■ **WHAT YOU HAVE TO DO**
Starting at the line below with "#### --vspeed" and stopping at the line with "## Left 4 dead 2", please print each line exactly, those two included, and skip every picture.

■ **RECORDS FOR THIS TASK**
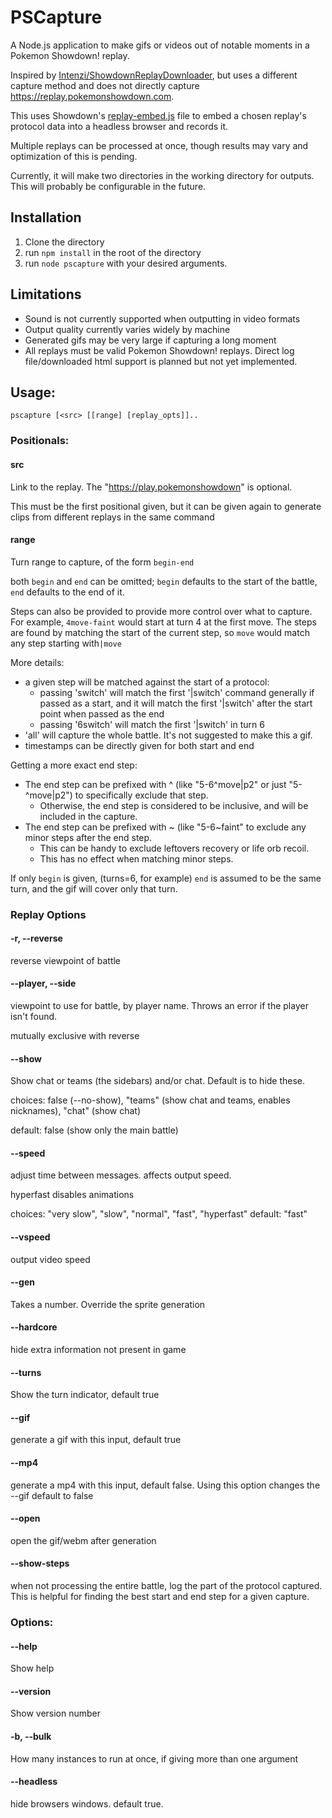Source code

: # PSCapture

A Node.js application to make gifs or videos out of notable moments in a Pokemon Showdown! replay.

Inspired by [Intenzi/ShowdownReplayDownloader](https://github.com/Intenzi/ShowdownReplayDownloader), but uses a different capture method and does not directly capture https://replay.pokemonshowdown.com.

This uses Showdown's [replay-embed.js](https://github.com/smogon/pokemon-showdown-client/blob/master/play.pokemonshowdown.com/js/replay-embed.template.js) file to embed a chosen replay's protocol data into a headless browser and records it.

Multiple replays can be processed at once, though results may vary and optimization of this is pending.

Currently, it will make two directories in the working directory for outputs. This will probably be configurable in the future.

## Installation

1. Clone the directory
2. run `npm install` in the root of the directory
3. run `node pscapture` with your desired arguments.

## Limitations

* Sound is not currently supported when outputting in video formats
* Output quality currently varies widely by machine
* Generated gifs may be very large if capturing a long moment
* All replays must be valid Pokemon Showdown! replays. Direct log file/downloaded html support is planned but not yet implemented.

## Usage:
```pscapture [<src> [[range] [replay_opts]]..```

### Positionals:
#### src 
Link to the replay. The "https://play.pokemonshowdown" is optional.

This must be the first positional given, but it can be given again to generate clips from different replays in the same command

#### range
Turn range to capture, of the form `begin-end`

both `begin` and `end` can be omitted; `begin` defaults to the start of the battle, `end` defaults to the end of it.

Steps can also be provided to provide more control over what to capture. For example, `4move-faint` would start at turn 4 at the first move. The steps are found by matching the start of the current step, so `move` would match any step starting with`|move`

More details:
* a given step will be matched against the start of a protocol:
  * passing 'switch' will match the first '|switch' command generally if passed as a start, and it will match the first '|switch' after the start point when passed as the end
  * passing '6switch' will match the first '|switch' in turn 6
* 'all' will capture the whole battle. It's not suggested to make this a gif.
* timestamps can be directly given for both start and end

Getting a more exact end step:
* The end step can be prefixed with ^ (like "5-6^move|p2" or just "5-^move|p2") to specifically exclude that step.
  * Otherwise, the end step is considered to be inclusive, and will be included in the capture.
* The end step can be prefixed with ~ (like "5-6~faint" to exclude any minor steps after the end step.
  * This can be handy to exclude leftovers recovery or life orb recoil.
  * This has no effect when matching minor steps.

If only `begin` is given, (turns=6, for example) `end` is assumed to be the same turn, and the gif will cover only that turn.

### Replay Options
#### -r, --reverse
reverse viewpoint of battle
#### --player, --side
viewpoint to use for battle, by player name. Throws an error if the player isn't found.

mutually exclusive with reverse
#### --show
Show chat or teams (the sidebars) and/or chat. Default is to hide these.

choices: false (--no-show), "teams" (show chat and teams, enables nicknames), "chat" (show chat)

default: false (show only the main battle)
#### --speed
adjust time between messages. affects output speed.

hyperfast disables animations

choices: "very slow", "slow", "normal", "fast", "hyperfast"
default: "fast"
#### --vspeed
output video speed

#### --gen
Takes a number. Override the sprite generation

#### --hardcore
hide extra information not present in game

#### --turns
Show the turn indicator, default true

#### --gif
generate a gif with this input, default true

#### --mp4
generate a mp4 with this input, default false. Using this option changes the --gif default to false

#### --open
open the gif/webm after generation

#### --show-steps
when not processing the entire battle, log the part of the protocol captured. This is helpful for finding the best start and end step for a given capture. 

### Options:
#### --help                
Show help
#### --version             
Show version number
#### -b, --bulk
How many instances to run at once, if giving more than one argument
#### --headless                                       
hide browsers windows. default true.
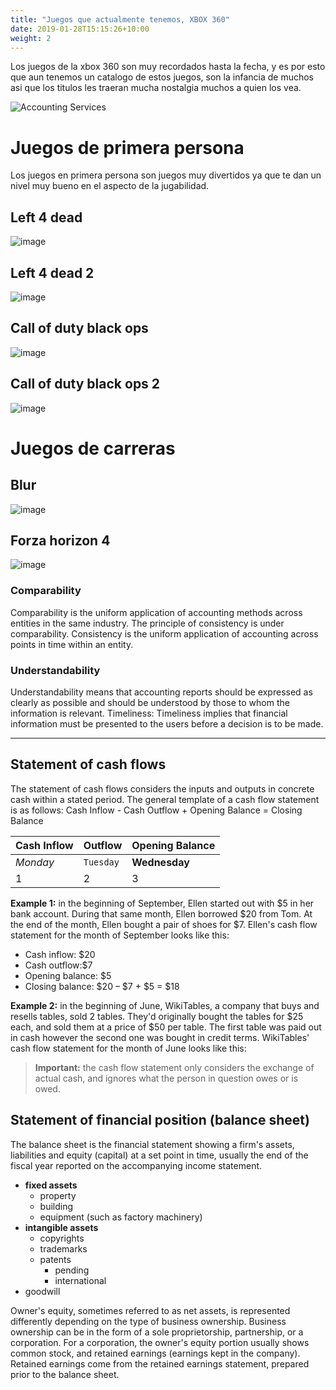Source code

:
 ```yaml
---
title: "Juegos que actualmente tenemos, XBOX 360"
date: 2019-01-28T15:15:26+10:00
weight: 2
---
```


Los juegos de la xbox 360 son muy recordados hasta la fecha, y es por esto que aun tenemos un catalogo de estos juegos, son la infancia de muchos asi que los titulos les traeran mucha nostalgia muchos a quien los vea. 

![Accounting Services](/images/austin-distel-nGc5RT2HmF0-unsplash.jpg)

# Juegos de primera persona 

Los juegos en primera persona son juegos muy divertidos ya que te dan un nivel muy bueno en el aspecto de la jugabilidad.

## Left 4 dead 

![image](https://github.com/games-zone/games-zone.github.io/assets/125934637/6256cfe1-8b6f-4da6-9ddb-ad039d15c343)

## Left 4 dead 2 

![image](https://github.com/games-zone/games-zone.github.io/assets/125934637/3e8e6053-80f7-470b-bbf2-620e99de8cef)

## Call of duty black ops

![image](https://github.com/games-zone/games-zone.github.io/assets/125934637/837cfebb-f8e6-4cff-8218-45723db9731b)

## Call of duty black ops 2

![image](https://github.com/games-zone/games-zone.github.io/assets/125934637/49b4eaa6-dfd2-4281-9fe8-1c30d2be7c28)

# Juegos de carreras

## Blur

![image](https://github.com/games-zone/games-zone.github.io/assets/125934637/0d231cf6-e9e8-4571-a699-04b154a1b259)

## Forza horizon 4

![image](https://github.com/games-zone/games-zone.github.io/assets/125934637/b9e482cf-d3c1-4f05-aeed-6d9fa451e44e)

### Comparability

Comparability is the uniform application of accounting methods across entities in the same industry. The principle of consistency is under comparability. Consistency is the uniform application of accounting across points in time within an entity.

### Understandability

Understandability means that accounting reports should be expressed as clearly as possible and should be understood by those to whom the information is relevant.
Timeliness: Timeliness implies that financial information must be presented to the users before a decision is to be made.

---

## Statement of cash flows

The statement of cash flows considers the inputs and outputs in concrete cash within a stated period. The general template of a cash flow statement is as follows: Cash Inflow - Cash Outflow + Opening Balance = Closing Balance

| Cash Inflow | Outflow   | Opening Balance |
| ----------- | --------- | --------------- |
| _Monday_    | `Tuesday` | **Wednesday**   |
| 1           | 2         | 3               |

**Example 1:** in the beginning of September, Ellen started out with $5 in her bank account. During that same month, Ellen borrowed $20 from Tom. At the end of the month, Ellen bought a pair of shoes for $7. Ellen's cash flow statement for the month of September looks like this:

- Cash inflow: $20
- Cash outflow:$7
- Opening balance: $5
- Closing balance: $20 – $7 + $5 = $18

**Example 2:** in the beginning of June, WikiTables, a company that buys and resells tables, sold 2 tables. They'd originally bought the tables for $25 each, and sold them at a price of $50 per table. The first table was paid out in cash however the second one was bought in credit terms. WikiTables' cash flow statement for the month of June looks like this:

> **Important:** the cash flow statement only considers the exchange of actual cash, and ignores what the person in question owes or is owed.

## Statement of financial position (balance sheet)

The balance sheet is the financial statement showing a firm's assets, liabilities and equity (capital) at a set point in time, usually the end of the fiscal year reported on the accompanying income statement.

- **fixed assets**
  - property
  - building
  - equipment (such as factory machinery)
- **intangible assets**
  - copyrights
  - trademarks
  - patents
    - pending
    - international
- goodwill

Owner's equity, sometimes referred to as net assets, is represented differently depending on the type of business ownership. Business ownership can be in the form of a sole proprietorship, partnership, or a corporation. For a corporation, the owner's equity portion usually shows common stock, and retained earnings (earnings kept in the company). Retained earnings come from the retained earnings statement, prepared prior to the balance sheet.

■ **SOLUTION TO THIS EXERCISE**
#### --vspeed
output video speed

#### --gen
Takes a number. Override the sprite generation

#### --hardcore
hide extra information not present in game

#### --turns
Show the turn indicator, default true

#### --gif
generate a gif with this input, default true

#### --mp4
generate a mp4 with this input, default false. Using this option changes the --gif default to false

#### --open
open the gif/webm after generation

#### --show-steps
when not processing the entire battle, log the part of the protocol captured. This is helpful for finding the best start and end step for a given capture. 

### Options:
#### --help                
Show help
#### --version             
Show version number
#### -b, --bulk
How many instances to run at once, if giving more than one argument
#### --headless                                       
hide browsers windows. default true.
Source code

:
 ```yaml
---
title: "Juegos que actualmente tenemos, XBOX 360"
date: 2019-01-28T15:15:26+10:00
weight: 2
---
```


Los juegos de la xbox 360 son muy recordados hasta la fecha, y es por esto que aun tenemos un catalogo de estos juegos, son la infancia de muchos asi que los titulos les traeran mucha nostalgia muchos a quien los vea. 

![Accounting Services](/images/austin-distel-nGc5RT2HmF0-unsplash.jpg)

# Juegos de primera persona 

Los juegos en primera persona son juegos muy divertidos ya que te dan un nivel muy bueno en el aspecto de la jugabilidad.

## Left 4 dead 

![image](https://github.com/games-zone/games-zone.github.io/assets/125934637/6256cfe1-8b6f-4da6-9ddb-ad039d15c343)

## Left 4 dead 2 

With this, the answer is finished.